Accordingly, Patek Philippe decided to shut down production of the Nautilus because it knew the steel watch’s popularity was a bubble, and that by feeding its growth, the company would just be contributing to the damage caused by an eventual burst. This is long-term thinking in the watch industry at its finest, and probably a decision only easily made at a privately run firm such as Patek Philippe.

Patek Philippe isn’t even being cruel about the termination of the Nautilus 5711 family. Our colleagues atWatchPro, have reported that Patek Philippe will immediately replace the 5711 with a next-generation product that Patek Philippe President Thierry Stern promises will be better in every way. Many speculate that the next product will be called the Nautilus 6711, and it will probably have a refined case and dial, along with a new generation in-house-made automatic movement. Patek Philippe, for the foreseeable future, will only sell the 2021 and beyond Nautilus watches directly at its own brand boutiques. This is ostensibly to help prevent a “gray market problem,” where watches intended to be worn by consumers are sent to be re-sold at higher prices.

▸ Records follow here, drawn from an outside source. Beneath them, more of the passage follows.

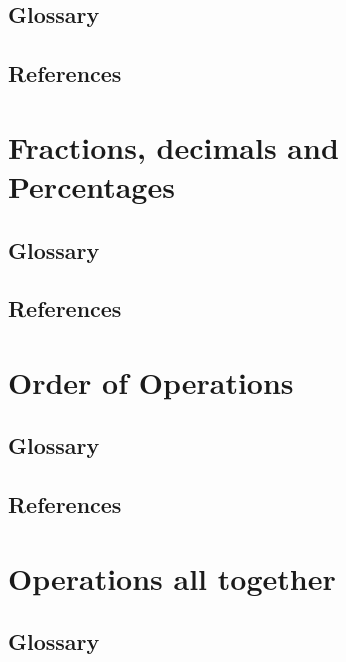 \documentclass[12pt]{book}
\begin{document}




\section{Glossary}
\section{References}
\newpage

\chapter{Fractions, decimals and Percentages}%
\section{Glossary}
\section{References}
\newpage


\chapter{Order of Operations}%
\section{Glossary}
\section{References}
\newpage

\chapter{Operations all together}%
\section{Glossary}
\end{document}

Have no doubt that even if the Patek Philippe 5711 bubble bursts, it will not deflate immediately. Watch collectors and would-be investors will remember tales of the $100,000 Nautilus watch for years to come. The halo effect that such a reputation has put on the Patek Philippe brand will have lasting value for at least a few years.

The enduring recommendation from the aBlogtoWatch team is that there are too many available watches out there for anyone to have to spend more than retail on a fine wristwatch. In other words, we can’t condone the practice of spending more than retail on a watch — unless you truly must have something and are entirely comfortable giving up all that money for the privilege of owning it.

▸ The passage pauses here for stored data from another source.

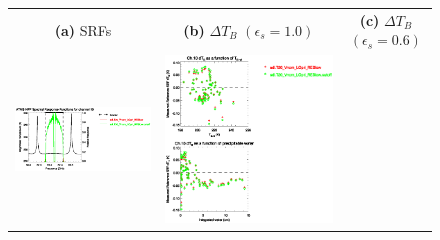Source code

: \begin{figure}[H]
  \centering
  \begin{tabular}{c c c}
    \textsf{\textbf{(a)} SRFs} &
    \textsf{\textbf{(b)} $\Delta T_B$ $(\epsilon_s = 1.0)$} &
    \textsf{\textbf{(c)} $\Delta T_B$ $(\epsilon_s = 0.6)$} \\
    \includegraphics[bb=80 400 280 558,clip,scale=0.85]{graphics/srf/Rset/atms_npp.ch10.osrf.eps} &
    \includegraphics[bb=85 400 260 558,clip,scale=0.85]{graphics/dtb/Rset/e1.0_r0.0/atms_npp.ch10.dTb.eps} & 

\end{tabular}
\end{figure}
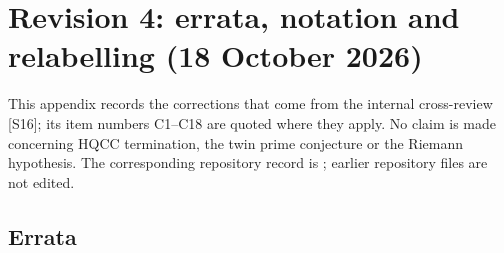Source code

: \documentclass[11pt]{article}
\theoremstyle{definition}
\theoremstyle{plain}
\newcommand{\src}[1]{\textup{[S#1]}}
\begin{document}
\section{Revision 4: errata, notation and relabelling (18 October 2026)}\label{app:rev4}
This appendix records the corrections that come from the internal cross-review \src{16}; its item numbers C1--C18 are quoted where they apply. No claim is made
concerning HQCC termination, the twin prime conjecture or the Riemann hypothesis. The corresponding repository record is
; earlier repository files are not edited.

\subsection{Errata}
\end{document}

That said, the fact that some people clamor to own or order watches whose market prices will go up in value brings needed attention to the luxury wristwatch arena during an otherwise challenging economic moment (due to the pandemic) for “celebration items” like timepieces. Patek Philippe absolutely made the correct decisions to end production on an aging timepiece, even if it could have produced it for another 15 years without too much effort. Patek Philippe wisely adopted a long-term approach in which flooding the market with too much product, while also allowing for a dangerous bubble to grow, is a bad idea. And a lot of other members of the watch industry can learn from Patek’s practical play. Speculators are already wondering if the Nautilus 6711 can spark the same type of demand fire.